[Exercise objective] Please retype the material beneath this task exactly, starting with its first line and finishing with the line containing "- [「登不登陸影響都很嚴重」 氣象局曝周末雨勢".

Data records: Begin

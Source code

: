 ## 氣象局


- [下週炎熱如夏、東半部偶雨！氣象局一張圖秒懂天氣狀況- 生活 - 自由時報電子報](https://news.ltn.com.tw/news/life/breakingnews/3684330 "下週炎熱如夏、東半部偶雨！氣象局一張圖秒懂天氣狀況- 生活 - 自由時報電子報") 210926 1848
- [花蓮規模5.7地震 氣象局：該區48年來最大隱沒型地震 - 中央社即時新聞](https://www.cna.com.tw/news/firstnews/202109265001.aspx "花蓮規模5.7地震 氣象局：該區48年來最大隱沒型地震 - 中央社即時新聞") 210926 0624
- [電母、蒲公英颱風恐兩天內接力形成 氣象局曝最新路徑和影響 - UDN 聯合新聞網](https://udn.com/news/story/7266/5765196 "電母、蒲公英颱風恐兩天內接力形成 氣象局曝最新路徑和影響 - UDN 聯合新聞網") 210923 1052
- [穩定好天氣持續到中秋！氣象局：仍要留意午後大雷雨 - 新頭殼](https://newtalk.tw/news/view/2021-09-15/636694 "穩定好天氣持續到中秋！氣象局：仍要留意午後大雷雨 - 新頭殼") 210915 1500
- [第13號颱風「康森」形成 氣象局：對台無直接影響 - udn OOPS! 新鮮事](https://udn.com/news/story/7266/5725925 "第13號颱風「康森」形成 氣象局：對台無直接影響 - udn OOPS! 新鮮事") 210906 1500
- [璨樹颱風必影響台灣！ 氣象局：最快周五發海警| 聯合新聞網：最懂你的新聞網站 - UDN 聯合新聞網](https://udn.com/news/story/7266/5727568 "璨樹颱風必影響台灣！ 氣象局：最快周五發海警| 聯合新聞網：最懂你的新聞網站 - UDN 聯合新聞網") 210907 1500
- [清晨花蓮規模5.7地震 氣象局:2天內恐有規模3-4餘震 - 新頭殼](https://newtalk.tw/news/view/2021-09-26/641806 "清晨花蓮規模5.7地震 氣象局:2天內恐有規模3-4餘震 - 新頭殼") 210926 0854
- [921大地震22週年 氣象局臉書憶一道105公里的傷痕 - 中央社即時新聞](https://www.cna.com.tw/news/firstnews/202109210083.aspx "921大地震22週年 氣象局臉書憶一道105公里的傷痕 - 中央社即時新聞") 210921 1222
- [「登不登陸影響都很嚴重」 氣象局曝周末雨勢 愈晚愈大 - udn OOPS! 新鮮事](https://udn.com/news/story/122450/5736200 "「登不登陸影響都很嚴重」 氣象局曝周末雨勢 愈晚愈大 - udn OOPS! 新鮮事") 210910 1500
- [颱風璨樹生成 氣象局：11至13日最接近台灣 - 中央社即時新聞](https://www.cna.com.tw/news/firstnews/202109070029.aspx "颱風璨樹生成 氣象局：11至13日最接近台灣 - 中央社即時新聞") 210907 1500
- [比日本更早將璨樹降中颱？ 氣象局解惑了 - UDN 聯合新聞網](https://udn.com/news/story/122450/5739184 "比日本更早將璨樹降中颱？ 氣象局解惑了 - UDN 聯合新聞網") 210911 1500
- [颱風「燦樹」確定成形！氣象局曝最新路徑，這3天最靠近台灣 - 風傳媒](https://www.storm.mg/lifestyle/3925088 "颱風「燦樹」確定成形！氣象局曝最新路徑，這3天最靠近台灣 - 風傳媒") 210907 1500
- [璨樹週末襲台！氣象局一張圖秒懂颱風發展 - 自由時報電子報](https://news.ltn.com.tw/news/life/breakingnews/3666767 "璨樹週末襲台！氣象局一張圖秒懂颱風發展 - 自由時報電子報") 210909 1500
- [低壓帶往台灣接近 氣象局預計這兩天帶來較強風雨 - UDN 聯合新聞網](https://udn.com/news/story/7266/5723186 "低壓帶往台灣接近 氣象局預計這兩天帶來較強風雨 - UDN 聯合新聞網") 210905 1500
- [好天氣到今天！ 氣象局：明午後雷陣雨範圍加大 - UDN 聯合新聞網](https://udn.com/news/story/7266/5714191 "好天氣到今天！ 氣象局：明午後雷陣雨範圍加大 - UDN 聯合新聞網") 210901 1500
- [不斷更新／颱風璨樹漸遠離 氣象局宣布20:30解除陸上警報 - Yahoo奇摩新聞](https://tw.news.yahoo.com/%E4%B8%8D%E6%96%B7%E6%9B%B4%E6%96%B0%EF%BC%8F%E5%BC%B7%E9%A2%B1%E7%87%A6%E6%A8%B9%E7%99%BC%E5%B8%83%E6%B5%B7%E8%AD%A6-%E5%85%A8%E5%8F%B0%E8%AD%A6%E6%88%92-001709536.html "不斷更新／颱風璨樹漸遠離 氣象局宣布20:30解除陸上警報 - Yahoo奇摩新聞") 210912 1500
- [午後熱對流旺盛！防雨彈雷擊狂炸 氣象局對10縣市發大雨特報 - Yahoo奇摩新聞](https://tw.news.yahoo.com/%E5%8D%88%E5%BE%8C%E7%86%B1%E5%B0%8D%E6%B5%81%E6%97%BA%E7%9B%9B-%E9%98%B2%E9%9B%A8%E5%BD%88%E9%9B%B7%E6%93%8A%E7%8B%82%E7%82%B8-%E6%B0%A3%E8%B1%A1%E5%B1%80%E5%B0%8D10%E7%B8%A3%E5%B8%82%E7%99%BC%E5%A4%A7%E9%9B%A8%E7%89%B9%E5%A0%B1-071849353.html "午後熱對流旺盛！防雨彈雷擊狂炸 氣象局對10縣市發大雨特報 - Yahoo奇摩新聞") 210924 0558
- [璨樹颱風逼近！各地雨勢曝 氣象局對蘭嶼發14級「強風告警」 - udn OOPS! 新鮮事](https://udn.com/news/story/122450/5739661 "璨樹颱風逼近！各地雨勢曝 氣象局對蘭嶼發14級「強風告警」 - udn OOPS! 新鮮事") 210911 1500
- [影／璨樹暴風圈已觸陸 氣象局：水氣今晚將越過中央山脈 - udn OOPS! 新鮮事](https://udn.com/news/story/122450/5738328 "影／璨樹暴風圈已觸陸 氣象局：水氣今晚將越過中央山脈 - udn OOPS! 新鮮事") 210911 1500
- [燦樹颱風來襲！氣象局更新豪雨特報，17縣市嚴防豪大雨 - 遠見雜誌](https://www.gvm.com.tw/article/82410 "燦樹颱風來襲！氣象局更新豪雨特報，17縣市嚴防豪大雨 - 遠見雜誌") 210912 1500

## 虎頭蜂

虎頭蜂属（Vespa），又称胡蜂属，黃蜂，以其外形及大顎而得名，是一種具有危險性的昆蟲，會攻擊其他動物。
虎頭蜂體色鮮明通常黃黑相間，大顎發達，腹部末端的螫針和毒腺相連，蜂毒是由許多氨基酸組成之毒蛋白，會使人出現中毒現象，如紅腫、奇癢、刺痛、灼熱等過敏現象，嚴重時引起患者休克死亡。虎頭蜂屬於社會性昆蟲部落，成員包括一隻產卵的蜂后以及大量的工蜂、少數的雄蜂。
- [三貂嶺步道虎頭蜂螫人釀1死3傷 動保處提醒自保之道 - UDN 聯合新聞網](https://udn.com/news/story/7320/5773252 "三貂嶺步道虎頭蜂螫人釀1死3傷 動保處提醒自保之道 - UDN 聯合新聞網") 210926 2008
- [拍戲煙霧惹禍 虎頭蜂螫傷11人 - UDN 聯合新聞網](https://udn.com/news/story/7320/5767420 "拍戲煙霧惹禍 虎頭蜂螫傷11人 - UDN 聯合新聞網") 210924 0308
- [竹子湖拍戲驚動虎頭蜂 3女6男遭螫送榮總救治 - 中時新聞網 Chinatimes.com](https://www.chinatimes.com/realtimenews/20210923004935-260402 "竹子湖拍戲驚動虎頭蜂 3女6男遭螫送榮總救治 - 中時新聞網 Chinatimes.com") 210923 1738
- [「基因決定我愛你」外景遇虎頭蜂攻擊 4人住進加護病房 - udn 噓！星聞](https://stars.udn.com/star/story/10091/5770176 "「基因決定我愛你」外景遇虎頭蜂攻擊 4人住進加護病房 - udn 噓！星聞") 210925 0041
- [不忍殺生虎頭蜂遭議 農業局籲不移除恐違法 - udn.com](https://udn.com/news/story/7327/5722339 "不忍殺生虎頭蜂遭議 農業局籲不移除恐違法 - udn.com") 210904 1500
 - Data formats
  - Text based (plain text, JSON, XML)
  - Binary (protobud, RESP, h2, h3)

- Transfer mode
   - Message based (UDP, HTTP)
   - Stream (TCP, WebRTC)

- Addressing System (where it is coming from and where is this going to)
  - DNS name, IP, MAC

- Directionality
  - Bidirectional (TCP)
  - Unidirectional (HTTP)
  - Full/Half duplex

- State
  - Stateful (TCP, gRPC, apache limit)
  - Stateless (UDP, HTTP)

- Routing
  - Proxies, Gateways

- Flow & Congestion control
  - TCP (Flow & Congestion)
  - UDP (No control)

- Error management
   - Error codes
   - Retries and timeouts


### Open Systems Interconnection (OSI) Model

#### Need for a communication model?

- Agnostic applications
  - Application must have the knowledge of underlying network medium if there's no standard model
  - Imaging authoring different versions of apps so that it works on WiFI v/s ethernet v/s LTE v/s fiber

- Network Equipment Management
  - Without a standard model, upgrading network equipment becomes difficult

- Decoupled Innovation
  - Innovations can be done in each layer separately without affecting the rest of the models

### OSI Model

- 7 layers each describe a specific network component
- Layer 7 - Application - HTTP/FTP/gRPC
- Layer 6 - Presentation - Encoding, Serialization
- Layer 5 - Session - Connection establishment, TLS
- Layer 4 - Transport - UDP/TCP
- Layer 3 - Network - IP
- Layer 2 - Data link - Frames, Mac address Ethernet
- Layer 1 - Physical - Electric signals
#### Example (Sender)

Data records: End

[Output of the task]
Source code

: ## 氣象局


- [下週炎熱如夏、東半部偶雨！氣象局一張圖秒懂天氣狀況- 生活 - 自由時報電子報](https://news.ltn.com.tw/news/life/breakingnews/3684330 "下週炎熱如夏、東半部偶雨！氣象局一張圖秒懂天氣狀況- 生活 - 自由時報電子報") 210926 1848
- [花蓮規模5.7地震 氣象局：該區48年來最大隱沒型地震 - 中央社即時新聞](https://www.cna.com.tw/news/firstnews/202109265001.aspx "花蓮規模5.7地震 氣象局：該區48年來最大隱沒型地震 - 中央社即時新聞") 210926 0624
- [電母、蒲公英颱風恐兩天內接力形成 氣象局曝最新路徑和影響 - UDN 聯合新聞網](https://udn.com/news/story/7266/5765196 "電母、蒲公英颱風恐兩天內接力形成 氣象局曝最新路徑和影響 - UDN 聯合新聞網") 210923 1052
- [穩定好天氣持續到中秋！氣象局：仍要留意午後大雷雨 - 新頭殼](https://newtalk.tw/news/view/2021-09-15/636694 "穩定好天氣持續到中秋！氣象局：仍要留意午後大雷雨 - 新頭殼") 210915 1500
- [第13號颱風「康森」形成 氣象局：對台無直接影響 - udn OOPS! 新鮮事](https://udn.com/news/story/7266/5725925 "第13號颱風「康森」形成 氣象局：對台無直接影響 - udn OOPS! 新鮮事") 210906 1500
- [璨樹颱風必影響台灣！ 氣象局：最快周五發海警| 聯合新聞網：最懂你的新聞網站 - UDN 聯合新聞網](https://udn.com/news/story/7266/5727568 "璨樹颱風必影響台灣！ 氣象局：最快周五發海警| 聯合新聞網：最懂你的新聞網站 - UDN 聯合新聞網") 210907 1500
- [清晨花蓮規模5.7地震 氣象局:2天內恐有規模3-4餘震 - 新頭殼](https://newtalk.tw/news/view/2021-09-26/641806 "清晨花蓮規模5.7地震 氣象局:2天內恐有規模3-4餘震 - 新頭殼") 210926 0854
- [921大地震22週年 氣象局臉書憶一道105公里的傷痕 - 中央社即時新聞](https://www.cna.com.tw/news/firstnews/202109210083.aspx "921大地震22週年 氣象局臉書憶一道105公里的傷痕 - 中央社即時新聞") 210921 1222
- [「登不登陸影響都很嚴重」 氣象局曝周末雨勢 愈晚愈大 - udn OOPS! 新鮮事](https://udn.com/news/story/122450/5736200 "「登不登陸影響都很嚴重」 氣象局曝周末雨勢 愈晚愈大 - udn OOPS! 新鮮事") 210910 1500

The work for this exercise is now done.